Piasta and her research team received a $3.3 million grant this month from the Institute for Education Sciences to study how effective one supplemental curriculum is at helping kids achieve once they start school.
The study is significant because it will measure the performance of 396 at-risk children, not only in kindergarten but through third grade. Researchers will use a statewide database for four years to track the children’s progress compared to their more-skilled peers — where the gap typically appears.
“This is one of the very few studies that will actually follow both the kids who are eligible and in need of these services as well as some of their peers from the same classrooms,” Piasta said.
Gathering evidence on “fade-out”
The Ohio State research comes on the heels of a much-bandied study showing that gains by preschoolers “faded out” over time at a Tennessee-run pre-K program.
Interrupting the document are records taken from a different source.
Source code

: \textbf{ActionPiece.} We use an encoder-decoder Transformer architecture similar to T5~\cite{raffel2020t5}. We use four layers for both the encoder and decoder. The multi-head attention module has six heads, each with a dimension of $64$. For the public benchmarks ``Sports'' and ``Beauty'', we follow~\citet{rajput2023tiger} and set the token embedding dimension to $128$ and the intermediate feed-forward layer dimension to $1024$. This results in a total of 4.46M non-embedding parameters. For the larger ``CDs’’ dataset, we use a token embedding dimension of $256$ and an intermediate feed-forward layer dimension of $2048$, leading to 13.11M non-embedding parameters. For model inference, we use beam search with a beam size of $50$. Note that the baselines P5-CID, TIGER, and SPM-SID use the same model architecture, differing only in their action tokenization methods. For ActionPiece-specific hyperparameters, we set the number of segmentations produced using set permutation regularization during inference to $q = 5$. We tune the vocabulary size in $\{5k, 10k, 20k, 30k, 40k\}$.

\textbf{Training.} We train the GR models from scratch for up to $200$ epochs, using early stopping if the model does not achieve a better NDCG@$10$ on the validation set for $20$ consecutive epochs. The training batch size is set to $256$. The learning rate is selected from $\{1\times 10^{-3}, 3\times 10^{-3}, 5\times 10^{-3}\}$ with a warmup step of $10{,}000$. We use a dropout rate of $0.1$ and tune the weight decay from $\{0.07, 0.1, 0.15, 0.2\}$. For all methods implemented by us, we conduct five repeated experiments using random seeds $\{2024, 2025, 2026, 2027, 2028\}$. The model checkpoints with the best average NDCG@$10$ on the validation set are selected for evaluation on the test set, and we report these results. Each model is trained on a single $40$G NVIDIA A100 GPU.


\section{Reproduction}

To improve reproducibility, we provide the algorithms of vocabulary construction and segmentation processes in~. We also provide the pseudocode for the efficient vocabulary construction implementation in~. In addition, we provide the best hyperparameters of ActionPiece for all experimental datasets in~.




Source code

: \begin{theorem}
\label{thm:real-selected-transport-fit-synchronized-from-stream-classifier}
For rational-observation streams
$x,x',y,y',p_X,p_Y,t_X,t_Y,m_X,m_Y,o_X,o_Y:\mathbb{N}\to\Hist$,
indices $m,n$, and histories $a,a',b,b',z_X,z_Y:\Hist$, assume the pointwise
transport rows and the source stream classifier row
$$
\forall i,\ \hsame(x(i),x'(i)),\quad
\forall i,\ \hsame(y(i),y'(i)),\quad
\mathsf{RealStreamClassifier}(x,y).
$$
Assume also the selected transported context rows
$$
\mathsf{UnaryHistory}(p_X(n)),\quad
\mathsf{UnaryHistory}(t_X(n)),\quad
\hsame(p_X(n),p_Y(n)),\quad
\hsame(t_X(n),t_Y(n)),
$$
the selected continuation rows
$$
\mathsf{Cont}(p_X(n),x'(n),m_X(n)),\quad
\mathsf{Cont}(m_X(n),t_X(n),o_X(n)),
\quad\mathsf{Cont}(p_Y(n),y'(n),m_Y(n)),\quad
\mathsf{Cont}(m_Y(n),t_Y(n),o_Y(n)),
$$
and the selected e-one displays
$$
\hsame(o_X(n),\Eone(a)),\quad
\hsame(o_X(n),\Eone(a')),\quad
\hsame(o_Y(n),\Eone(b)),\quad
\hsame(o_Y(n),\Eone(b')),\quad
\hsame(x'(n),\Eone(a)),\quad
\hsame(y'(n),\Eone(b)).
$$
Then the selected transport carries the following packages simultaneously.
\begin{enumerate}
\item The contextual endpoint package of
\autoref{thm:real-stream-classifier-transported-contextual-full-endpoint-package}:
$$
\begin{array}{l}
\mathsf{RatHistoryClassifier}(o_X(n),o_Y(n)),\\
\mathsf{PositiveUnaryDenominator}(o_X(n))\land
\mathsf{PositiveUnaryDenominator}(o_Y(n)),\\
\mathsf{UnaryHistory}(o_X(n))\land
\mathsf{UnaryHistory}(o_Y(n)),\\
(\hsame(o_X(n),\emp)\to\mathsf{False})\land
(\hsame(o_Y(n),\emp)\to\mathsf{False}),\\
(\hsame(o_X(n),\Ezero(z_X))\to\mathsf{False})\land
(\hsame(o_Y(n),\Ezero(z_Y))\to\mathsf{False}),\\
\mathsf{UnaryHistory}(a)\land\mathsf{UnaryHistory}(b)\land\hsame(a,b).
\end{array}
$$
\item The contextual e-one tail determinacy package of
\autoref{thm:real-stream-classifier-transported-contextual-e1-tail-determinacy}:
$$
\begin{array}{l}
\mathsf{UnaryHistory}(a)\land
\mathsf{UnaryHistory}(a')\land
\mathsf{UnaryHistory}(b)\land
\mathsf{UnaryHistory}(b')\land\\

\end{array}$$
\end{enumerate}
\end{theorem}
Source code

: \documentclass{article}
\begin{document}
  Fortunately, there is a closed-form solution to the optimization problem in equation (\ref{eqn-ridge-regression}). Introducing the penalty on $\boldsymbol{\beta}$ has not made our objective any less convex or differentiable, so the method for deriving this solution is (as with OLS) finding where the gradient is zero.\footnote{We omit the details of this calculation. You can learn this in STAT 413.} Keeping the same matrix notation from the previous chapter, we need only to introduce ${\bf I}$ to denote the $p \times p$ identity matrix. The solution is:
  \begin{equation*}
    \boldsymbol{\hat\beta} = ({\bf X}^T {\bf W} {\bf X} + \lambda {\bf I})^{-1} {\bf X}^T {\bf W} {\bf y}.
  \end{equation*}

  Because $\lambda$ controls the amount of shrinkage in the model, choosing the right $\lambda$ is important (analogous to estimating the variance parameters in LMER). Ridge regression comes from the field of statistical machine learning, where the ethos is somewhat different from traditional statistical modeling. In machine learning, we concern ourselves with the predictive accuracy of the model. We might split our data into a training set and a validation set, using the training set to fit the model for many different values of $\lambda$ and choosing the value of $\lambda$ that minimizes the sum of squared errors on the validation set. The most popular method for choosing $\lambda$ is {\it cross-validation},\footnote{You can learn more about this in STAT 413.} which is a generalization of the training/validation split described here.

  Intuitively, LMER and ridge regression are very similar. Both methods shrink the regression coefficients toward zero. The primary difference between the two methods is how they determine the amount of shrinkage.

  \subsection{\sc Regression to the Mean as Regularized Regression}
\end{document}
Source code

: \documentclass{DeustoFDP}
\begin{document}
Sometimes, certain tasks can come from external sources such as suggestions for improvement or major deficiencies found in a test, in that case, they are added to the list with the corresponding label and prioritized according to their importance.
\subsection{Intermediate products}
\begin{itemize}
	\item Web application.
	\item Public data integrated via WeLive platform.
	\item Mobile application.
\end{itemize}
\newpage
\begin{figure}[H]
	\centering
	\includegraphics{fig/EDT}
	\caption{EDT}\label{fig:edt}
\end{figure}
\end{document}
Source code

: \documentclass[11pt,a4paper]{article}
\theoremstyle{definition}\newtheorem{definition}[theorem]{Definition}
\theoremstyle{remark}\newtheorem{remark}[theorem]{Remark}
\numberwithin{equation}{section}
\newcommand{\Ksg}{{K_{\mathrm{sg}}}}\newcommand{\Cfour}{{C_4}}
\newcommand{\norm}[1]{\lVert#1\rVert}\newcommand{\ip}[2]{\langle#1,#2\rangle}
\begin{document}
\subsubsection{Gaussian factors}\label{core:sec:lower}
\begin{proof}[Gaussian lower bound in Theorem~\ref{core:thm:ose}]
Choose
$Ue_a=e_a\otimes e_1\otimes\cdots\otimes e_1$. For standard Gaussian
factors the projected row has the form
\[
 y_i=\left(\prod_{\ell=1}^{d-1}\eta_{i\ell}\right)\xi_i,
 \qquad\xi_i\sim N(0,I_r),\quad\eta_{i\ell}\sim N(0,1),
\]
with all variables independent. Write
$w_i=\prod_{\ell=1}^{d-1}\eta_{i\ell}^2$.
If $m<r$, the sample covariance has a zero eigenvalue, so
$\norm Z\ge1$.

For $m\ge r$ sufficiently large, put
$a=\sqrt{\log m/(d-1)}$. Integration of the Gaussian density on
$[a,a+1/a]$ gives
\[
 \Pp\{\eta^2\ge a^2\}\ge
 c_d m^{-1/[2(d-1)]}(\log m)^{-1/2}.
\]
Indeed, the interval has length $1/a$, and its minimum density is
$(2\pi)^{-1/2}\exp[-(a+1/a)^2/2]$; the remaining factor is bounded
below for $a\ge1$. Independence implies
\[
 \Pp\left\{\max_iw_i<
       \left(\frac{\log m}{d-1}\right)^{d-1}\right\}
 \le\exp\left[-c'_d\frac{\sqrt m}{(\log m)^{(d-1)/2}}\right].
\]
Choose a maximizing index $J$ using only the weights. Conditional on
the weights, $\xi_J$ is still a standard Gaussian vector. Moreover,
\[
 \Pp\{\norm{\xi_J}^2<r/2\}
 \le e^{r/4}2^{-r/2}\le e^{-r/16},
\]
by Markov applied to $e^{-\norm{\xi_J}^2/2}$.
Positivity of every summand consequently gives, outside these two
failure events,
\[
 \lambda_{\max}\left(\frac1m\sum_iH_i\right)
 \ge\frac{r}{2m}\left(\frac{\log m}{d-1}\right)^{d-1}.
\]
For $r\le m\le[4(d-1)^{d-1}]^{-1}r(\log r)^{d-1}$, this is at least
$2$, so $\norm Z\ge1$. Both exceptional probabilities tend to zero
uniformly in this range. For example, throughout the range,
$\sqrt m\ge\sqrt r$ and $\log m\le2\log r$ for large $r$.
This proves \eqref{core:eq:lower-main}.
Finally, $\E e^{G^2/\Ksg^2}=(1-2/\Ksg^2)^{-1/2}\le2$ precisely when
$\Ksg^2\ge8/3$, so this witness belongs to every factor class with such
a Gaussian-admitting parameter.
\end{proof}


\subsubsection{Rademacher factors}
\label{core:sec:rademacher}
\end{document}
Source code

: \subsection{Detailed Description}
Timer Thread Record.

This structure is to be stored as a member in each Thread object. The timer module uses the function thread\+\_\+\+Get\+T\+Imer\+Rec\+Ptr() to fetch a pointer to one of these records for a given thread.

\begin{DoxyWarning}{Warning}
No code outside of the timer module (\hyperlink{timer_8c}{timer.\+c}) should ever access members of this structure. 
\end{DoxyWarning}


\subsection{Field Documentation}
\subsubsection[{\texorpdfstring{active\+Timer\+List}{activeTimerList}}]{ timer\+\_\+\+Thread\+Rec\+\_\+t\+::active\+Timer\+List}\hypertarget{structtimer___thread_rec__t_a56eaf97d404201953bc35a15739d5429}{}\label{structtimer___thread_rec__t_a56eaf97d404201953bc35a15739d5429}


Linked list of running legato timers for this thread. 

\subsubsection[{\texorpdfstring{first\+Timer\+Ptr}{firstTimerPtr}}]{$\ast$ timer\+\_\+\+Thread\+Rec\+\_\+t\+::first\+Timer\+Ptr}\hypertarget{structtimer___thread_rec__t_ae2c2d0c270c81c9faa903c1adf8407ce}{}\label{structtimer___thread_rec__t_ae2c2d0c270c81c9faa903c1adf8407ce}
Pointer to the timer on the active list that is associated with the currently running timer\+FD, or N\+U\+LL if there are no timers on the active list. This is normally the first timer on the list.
The controversial study created a lot of buzz, but Piasta sees that as a call to gather still more evidence.
“On one hand, it’s not realistic to expect early childhood academic benefits to persist unless we continue to provide high quality supports as those kids move into elementary school,” Piasta said. “On the other hand, I think it’s really important that we document the extent to which there are and aren’t lasting benefits so that we do a better job of intervening.’
The curriculum being evaluated in Piasta's study was developed by Nemours, a nonprofit organization in Jacksonville, Florida, founded in the 1930s by philanthropist Alfred du Pont. The group initiated the research-based BrightStart! program to address achievement gaps among children in Duval County. It has since been formalized and made commercially available.
Nemours videos show instructors leading small groups of four-year-olds as they play “letter detective,” using tiny magnifying glasses to search for the letter D in a line-up of letters. Small fingers clutch cards with letters and pictures of dogs. Children sweep their arms to draw giant imaginary letters, then listen for the “d” sound as the instructor reads “Down on the Farm.” Take-home books are doled out to families at the end of the day.
While most supplemental preschool curricula focus on just one skill, the Nemours program is more comprehensive, Piasta said, because it targets all emergent literacy skills, including writing. Nemours trials show that 66 percent of at-risk children in the program move into the average range for emergent literacy skills.
“BrightStart!’s professional development training program helps us to reach greater numbers of children in need,” said Nemours Assistant Director of Research and Evaluation Cynthia Zettler-Greeley, because it arms preschool teachers with materials and techniques that are often hard to come by.
Using teachers and community to teach skills
Nemours typically uses outside instructors to teach preschoolers; the Ohio State study will use classroom teachers themselves. A second leg of the study will use community volunteers, trained by education advocacy group FutureReady Columbus, to teach the curriculum.
“I think that’s a really innovative way of trying to provide extra support to young kids,” Piasta said. “If we find this is an effective way of boosting kids’ emergent literacy skills both when it’s implemented by teachers as well as by someone from the community, well, that’s great news, right?”
With new state and federal programs being funded each year for early childhood education, critics and proponents alike want to know if the investment is paying off.
“Everything I know suggests that the earlier we get in there, the better off kids are going to be,” Piasta said.
“I think it’s important to be able to have evidence of whether something could work. Otherwise we’re just making guesses.”